What you should do
Give again, word for word, every line in the entries below from the line with "RDS Optimized Reads](#rds-optimized-reads-using)" up to and including the line with "RDS Optimized Reads](#rds-optimized-reads-limitations)", and no other line.
=== Section Start ===
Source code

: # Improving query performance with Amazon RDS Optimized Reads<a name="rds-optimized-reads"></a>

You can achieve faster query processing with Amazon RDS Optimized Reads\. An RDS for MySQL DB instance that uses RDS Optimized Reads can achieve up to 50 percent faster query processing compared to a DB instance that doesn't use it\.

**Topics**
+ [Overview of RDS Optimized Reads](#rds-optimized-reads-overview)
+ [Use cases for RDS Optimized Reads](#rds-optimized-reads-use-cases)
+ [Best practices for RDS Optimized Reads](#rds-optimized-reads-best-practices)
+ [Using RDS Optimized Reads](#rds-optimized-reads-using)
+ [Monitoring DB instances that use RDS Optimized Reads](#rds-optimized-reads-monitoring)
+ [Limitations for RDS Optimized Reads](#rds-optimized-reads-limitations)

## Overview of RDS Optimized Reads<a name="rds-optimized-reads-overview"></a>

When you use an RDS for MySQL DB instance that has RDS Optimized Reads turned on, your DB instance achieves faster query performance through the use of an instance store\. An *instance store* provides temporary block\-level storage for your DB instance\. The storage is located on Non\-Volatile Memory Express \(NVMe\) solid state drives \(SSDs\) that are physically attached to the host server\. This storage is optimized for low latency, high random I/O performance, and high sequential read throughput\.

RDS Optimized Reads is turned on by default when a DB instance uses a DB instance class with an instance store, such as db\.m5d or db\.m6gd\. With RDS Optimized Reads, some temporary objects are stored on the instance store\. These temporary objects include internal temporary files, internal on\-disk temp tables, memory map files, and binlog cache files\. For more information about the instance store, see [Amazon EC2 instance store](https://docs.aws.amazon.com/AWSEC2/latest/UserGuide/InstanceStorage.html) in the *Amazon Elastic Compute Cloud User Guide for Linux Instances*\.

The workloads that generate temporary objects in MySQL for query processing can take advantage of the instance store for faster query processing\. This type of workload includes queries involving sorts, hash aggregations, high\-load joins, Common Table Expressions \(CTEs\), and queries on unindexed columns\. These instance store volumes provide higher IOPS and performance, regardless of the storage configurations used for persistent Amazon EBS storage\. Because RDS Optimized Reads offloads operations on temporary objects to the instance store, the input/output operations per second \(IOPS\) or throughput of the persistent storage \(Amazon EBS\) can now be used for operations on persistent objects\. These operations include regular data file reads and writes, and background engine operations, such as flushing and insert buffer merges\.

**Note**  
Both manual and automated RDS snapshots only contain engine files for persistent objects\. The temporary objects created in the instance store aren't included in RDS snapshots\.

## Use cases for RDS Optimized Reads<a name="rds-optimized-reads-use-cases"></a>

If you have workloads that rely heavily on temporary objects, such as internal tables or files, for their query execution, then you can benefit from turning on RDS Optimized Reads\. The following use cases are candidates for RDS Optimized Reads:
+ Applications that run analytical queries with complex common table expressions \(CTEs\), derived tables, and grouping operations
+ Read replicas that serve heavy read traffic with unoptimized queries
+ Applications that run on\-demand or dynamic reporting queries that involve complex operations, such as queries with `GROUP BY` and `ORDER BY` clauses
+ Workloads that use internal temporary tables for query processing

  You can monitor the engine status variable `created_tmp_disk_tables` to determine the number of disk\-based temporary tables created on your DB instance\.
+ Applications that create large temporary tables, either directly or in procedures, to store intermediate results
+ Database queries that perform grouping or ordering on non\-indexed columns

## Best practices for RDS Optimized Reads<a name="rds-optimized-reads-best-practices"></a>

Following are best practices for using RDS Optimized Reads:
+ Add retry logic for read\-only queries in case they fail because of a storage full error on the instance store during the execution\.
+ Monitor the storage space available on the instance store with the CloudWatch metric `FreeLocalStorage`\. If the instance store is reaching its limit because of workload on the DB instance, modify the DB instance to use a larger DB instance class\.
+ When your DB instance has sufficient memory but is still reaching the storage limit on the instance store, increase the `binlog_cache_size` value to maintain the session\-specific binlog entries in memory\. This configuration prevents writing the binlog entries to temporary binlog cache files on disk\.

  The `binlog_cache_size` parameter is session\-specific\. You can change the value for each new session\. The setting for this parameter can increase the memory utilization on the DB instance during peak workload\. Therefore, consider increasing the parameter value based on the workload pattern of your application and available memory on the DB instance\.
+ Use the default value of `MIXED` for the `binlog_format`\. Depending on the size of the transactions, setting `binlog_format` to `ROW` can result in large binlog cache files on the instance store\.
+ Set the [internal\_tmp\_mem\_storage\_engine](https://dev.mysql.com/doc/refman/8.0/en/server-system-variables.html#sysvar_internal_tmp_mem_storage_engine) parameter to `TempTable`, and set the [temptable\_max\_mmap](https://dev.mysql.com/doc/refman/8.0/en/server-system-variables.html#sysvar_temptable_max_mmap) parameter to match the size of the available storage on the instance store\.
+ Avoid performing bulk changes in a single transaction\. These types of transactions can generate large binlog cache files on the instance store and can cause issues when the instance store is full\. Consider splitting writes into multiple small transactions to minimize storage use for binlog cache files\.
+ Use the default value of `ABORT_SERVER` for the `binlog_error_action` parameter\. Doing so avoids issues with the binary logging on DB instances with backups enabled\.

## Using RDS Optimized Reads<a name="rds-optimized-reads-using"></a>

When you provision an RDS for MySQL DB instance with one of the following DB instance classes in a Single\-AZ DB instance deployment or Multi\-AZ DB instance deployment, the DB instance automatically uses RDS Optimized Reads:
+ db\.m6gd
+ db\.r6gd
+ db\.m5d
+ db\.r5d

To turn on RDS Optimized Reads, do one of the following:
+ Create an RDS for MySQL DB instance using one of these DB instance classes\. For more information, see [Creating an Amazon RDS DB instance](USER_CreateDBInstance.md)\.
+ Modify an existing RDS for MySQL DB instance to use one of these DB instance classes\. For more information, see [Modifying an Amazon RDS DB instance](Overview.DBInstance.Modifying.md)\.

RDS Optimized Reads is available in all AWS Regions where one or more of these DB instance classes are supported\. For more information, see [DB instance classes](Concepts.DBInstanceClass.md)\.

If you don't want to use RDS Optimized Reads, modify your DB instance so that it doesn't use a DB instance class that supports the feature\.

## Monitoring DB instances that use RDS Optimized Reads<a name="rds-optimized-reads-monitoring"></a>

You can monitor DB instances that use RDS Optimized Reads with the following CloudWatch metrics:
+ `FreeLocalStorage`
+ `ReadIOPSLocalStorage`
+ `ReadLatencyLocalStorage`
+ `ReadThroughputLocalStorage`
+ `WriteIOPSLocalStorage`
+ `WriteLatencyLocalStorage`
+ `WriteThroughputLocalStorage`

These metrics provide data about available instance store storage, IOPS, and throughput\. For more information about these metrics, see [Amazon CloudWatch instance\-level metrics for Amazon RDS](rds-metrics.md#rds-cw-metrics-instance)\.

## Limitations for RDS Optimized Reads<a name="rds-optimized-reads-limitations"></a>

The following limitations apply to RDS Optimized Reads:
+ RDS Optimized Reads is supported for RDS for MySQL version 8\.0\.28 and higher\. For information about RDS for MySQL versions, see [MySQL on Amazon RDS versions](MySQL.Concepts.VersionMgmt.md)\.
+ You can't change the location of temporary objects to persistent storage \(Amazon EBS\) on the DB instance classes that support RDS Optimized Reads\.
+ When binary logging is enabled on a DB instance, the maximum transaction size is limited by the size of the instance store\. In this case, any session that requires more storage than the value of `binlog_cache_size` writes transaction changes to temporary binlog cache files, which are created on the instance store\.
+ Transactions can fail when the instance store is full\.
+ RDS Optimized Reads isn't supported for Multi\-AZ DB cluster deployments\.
=== Section End ===
Solution to the exercise
+ [Using RDS Optimized Reads](#rds-optimized-reads-using)
+ [Monitoring DB instances that use RDS Optimized Reads](#rds-optimized-reads-monitoring)
+ [Limitations for RDS Optimized Reads](#rds-optimized-reads-limitations)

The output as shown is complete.